ASSIGNED TASK: How many lines of the entries below contain the string "atinja"? State the number alone.

****************

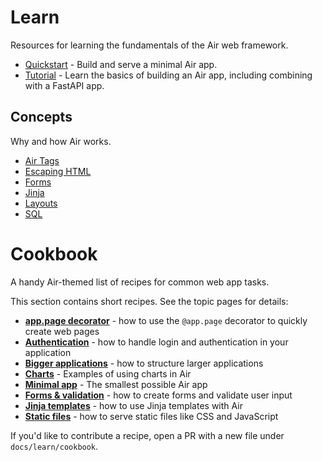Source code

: # Learn 

Resources for learning the fundamentals of the Air web framework.

- [Quickstart](quickstart) - Build and serve a minimal Air app. 
- [Tutorial](tutorial) - Learn the basics of building an Air app, including combining with a FastAPI app.

## Concepts

Why and how Air works.

- [Air Tags](air_tags)
- [Escaping HTML](escaping_html)
- [Forms](forms)
- [Jinja](jinja)
- [Layouts](layouts)
- [SQL](sql)

# Cookbook

A handy Air-themed list of recipes for common web app tasks.

This section contains short recipes. See the topic pages for details:

- **[app.page decorator](cookbook/page-decorator)** - how to use the `@app.page` decorator to quickly create web pages
- **[Authentication](cookbook/authentication)** - how to handle login and authentication in your application
- **[Bigger applications](cookbook/bigger-applications)** - how to structure larger applications
- **[Charts](cookbook/charts)** - Examples of using charts in Air
- **[Minimal app](cookbook/minimal)** - The smallest possible Air app
- **[Forms & validation](cookbook/forms)** - how to create forms and validate user input
- **[Jinja templates](cookbook/jinja)** - how to use Jinja templates with Air
- **[Static files](cookbook/static)** - how to serve static files like CSS and JavaScript

If you'd like to contribute a recipe, open a PR with a new file under `docs/learn/cookbook`.

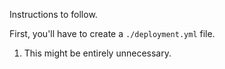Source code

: Instructions to follow.

First, you'll have to create a `./deployment.yml` file.

1) This might be entirely unnecessary.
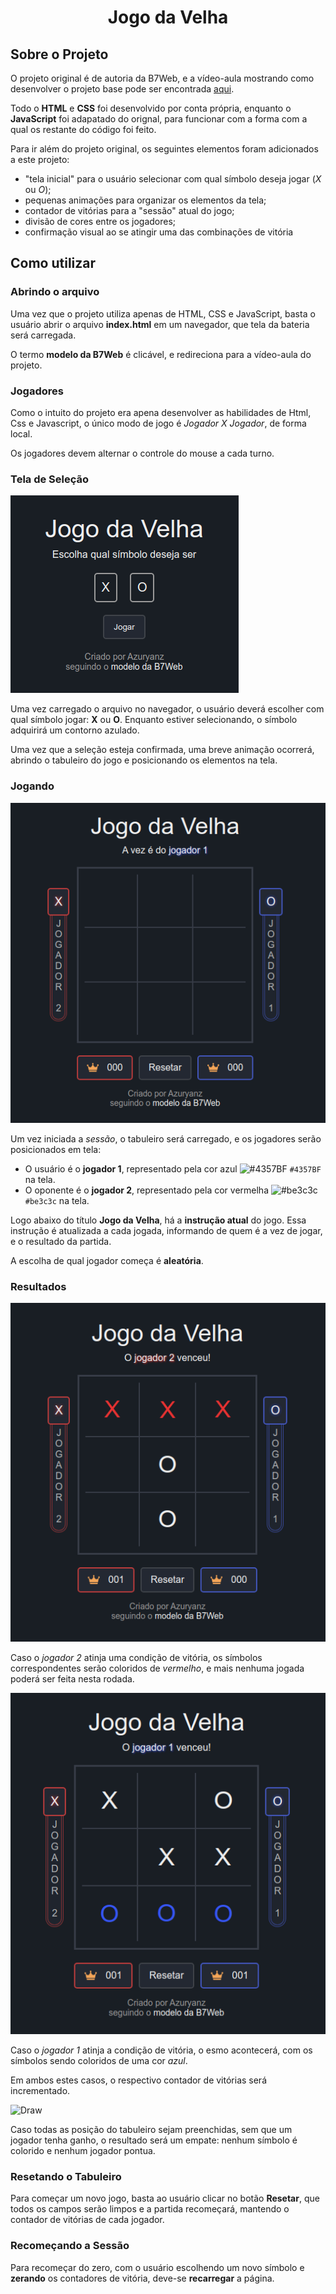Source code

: <h1 align="center">Jogo da Velha</h1>

## Sobre o Projeto
O projeto original é de autoria da B7Web, e a vídeo-aula mostrando como desenvolver o projeto base pode ser encontrada [aqui](https://alunos.b7web.com.br/curso/javascript/d7js-projeto-4-jogo-da-velha).

Todo o **HTML** e **CSS** foi desenvolvido por conta própria, enquanto o **JavaScript** foi adapatado do orignal, para funcionar com a forma com a qual os restante do código foi feito.

Para ir além do projeto original, os seguintes elementos foram adicionados a este projeto:
- "tela inicial" para o usuário selecionar com qual símbolo deseja jogar (*X* ou *O*);
- pequenas animações para organizar os elementos da tela;
- contador de vitórias para a "sessão" atual do jogo;
- divisão de cores entre os jogadores;
- confirmação visual ao se atingir uma das combinações de vitória

## Como utilizar
### Abrindo o arquivo
Uma vez que o projeto utiliza apenas de HTML, CSS e JavaScript, basta o usuário abrir o arquivo **index.html** em um navegador, que tela da bateria será carregada.

O termo **modelo da B7Web** é clicável, e redireciona para a vídeo-aula do projeto.

### Jogadores
Como o intuito do projeto era apena desenvolver as habilidades de Html, Css e Javascript, o único modo de jogo é *Jogador X Jogador*, de forma local.

Os jogadores devem alternar o controle do mouse a cada turno.

### Tela de Seleção
![Tela_Sel](assets/images/tela_inicial.png)

Uma vez carregado o arquivo no navegador, o usuário deverá escolher com qual símbolo jogar: **X** ou **O**. Enquanto estiver selecionando, o símbolo adquirirá um contorno azulado. 

Uma vez que a seleção esteja confirmada, uma breve animação ocorrerá, abrindo o tabuleiro do jogo e posicionando os elementos na tela.

### Jogando
![Jogo_ini](assets/images/jogo_inicio.png)

Um vez iniciada a *sessão*, o tabuleiro será carregado, e os jogadores serão posicionados em tela:
- O usuário é o **jogador 1**, representado pela cor azul ![#4357BF](https://via.placeholder.com/15/4357BF/000000?text=+) `#4357BF` na tela.
- O oponente é o **jogador 2**, representado pela cor vermelha ![#be3c3c](https://via.placeholder.com/15/be3c3c/000000?text=+) `#be3c3c` na tela.

Logo abaixo do título **Jogo da Velha**, há a **instrução atual** do jogo. Essa instrução é atualizada a cada jogada, informando de quem é a vez de jogar, e o resultado da partida.

A escolha de qual jogador começa é **aleatória**.

### Resultados
![Red](assets/images/red_win.png)

Caso o *jogador 2* atinja uma condição de vitória, os símbolos correspondentes serão coloridos de *vermelho*, e mais nenhuma jogada poderá ser feita nesta rodada.

![Blue](assets/images/blue_win.png)

Caso o *jogador 1* atinja a condição de vitória, o esmo acontecerá, com os símbolos sendo coloridos de uma cor *azul*.

Em ambos estes casos, o respectivo contador de vitórias será incrementado.

![Draw](assets/images/draw_win.png)

Caso todas as posição do tabuleiro sejam preenchidas, sem que um jogador tenha ganho, o resultado será um empate: nenhum símbolo é colorido e nenhum jogador pontua.

### Resetando o Tabuleiro

Para começar um novo jogo, basta ao usuário clicar no botão **Resetar**, que todos os campos serão limpos e a partida recomeçará, mantendo o contador de vitórias de cada jogador.

### Recomeçando a Sessão

Para recomeçar do zero, com o usuário escolhendo um novo símbolo e **zerando** os contadores de vitória, deve-se **recarregar** a página.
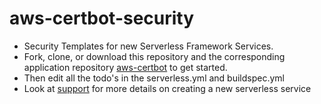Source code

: # aws-certbot-security
- Security Templates for new Serverless Framework Services.
- Fork, clone, or download this repository and the corresponding application repository [aws-certbot](https://github.com/pariveda-serverless/aws-certbot) to get started.
- Then edit all the todo's in the serverless.yml and buildspec.yml
- Look at [support](https://github.com/pariveda-serverless/support/tree/master/create-new-service) for more details on creating a new serverless service

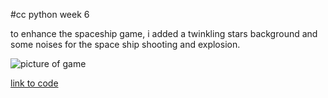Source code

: #cc python week 6

to enhance the spaceship game, i added a twinkling stars background and some noises for the space ship shooting and explosion. 

![picture of game](/assets/pic.png)

[link to code]()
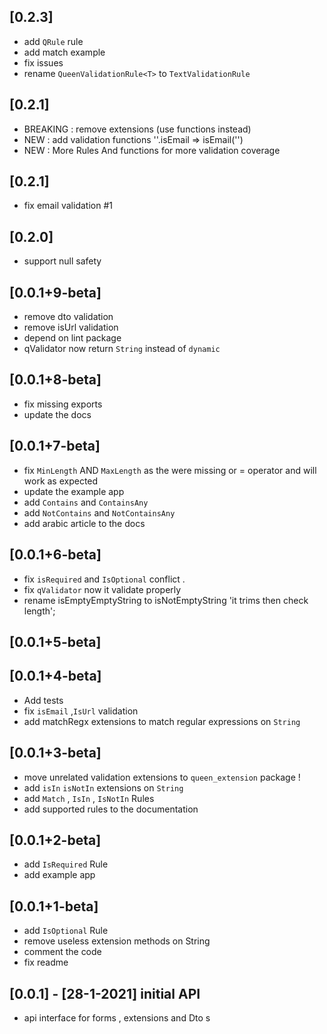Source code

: ## [0.2.3]

- add `QRule` rule
- add match example
- fix issues
- rename `QueenValidationRule<T>` to `TextValidationRule`

## [0.2.1]

- BREAKING : remove extensions (use functions instead)
- NEW : add validation functions ''.isEmail => isEmail('')
- NEW : More Rules And functions for more validation coverage

## [0.2.1]

- fix email validation #1

## [0.2.0]

- support null safety

## [0.0.1+9-beta]

- remove dto validation
- remove isUrl validation
- depend on lint package
- qValidator now return `String` instead of `dynamic`

## [0.0.1+8-beta]

- fix missing exports
- update the docs

## [0.0.1+7-beta]

- fix `MinLength` AND `MaxLength` as the were missing or = operator
  and will work as expected
- update the example app
- add `Contains` and `ContainsAny`
- add `NotContains` and `NotContainsAny`
- add arabic article to the docs

## [0.0.1+6-beta]

- fix `isRequired` and `IsOptional` conflict .
- fix `qValidator` now it validate properly
- rename isEmptyEmptyString to isNotEmptyString 'it trims then check length';

## [0.0.1+5-beta]

## [0.0.1+4-beta]

- Add tests
- fix `isEmail` ,`IsUrl` validation
- add matchRegx extensions to match regular expressions on `String`

## [0.0.1+3-beta]

- move unrelated validation extensions to `queen_extension` package !
- add `isIn` `isNotIn` extensions on `String`
- add `Match` , `IsIn` , `IsNotIn` Rules
- add supported rules to the documentation

## [0.0.1+2-beta]

- add `IsRequired` Rule
- add example app

## [0.0.1+1-beta]

- add `IsOptional` Rule
- remove useless extension methods on String
- comment the code
- fix readme

## [0.0.1] - [28-1-2021] initial API

- api interface for forms , extensions and Dto s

****************

SOLUTION FOR THIS EXERCISE: 2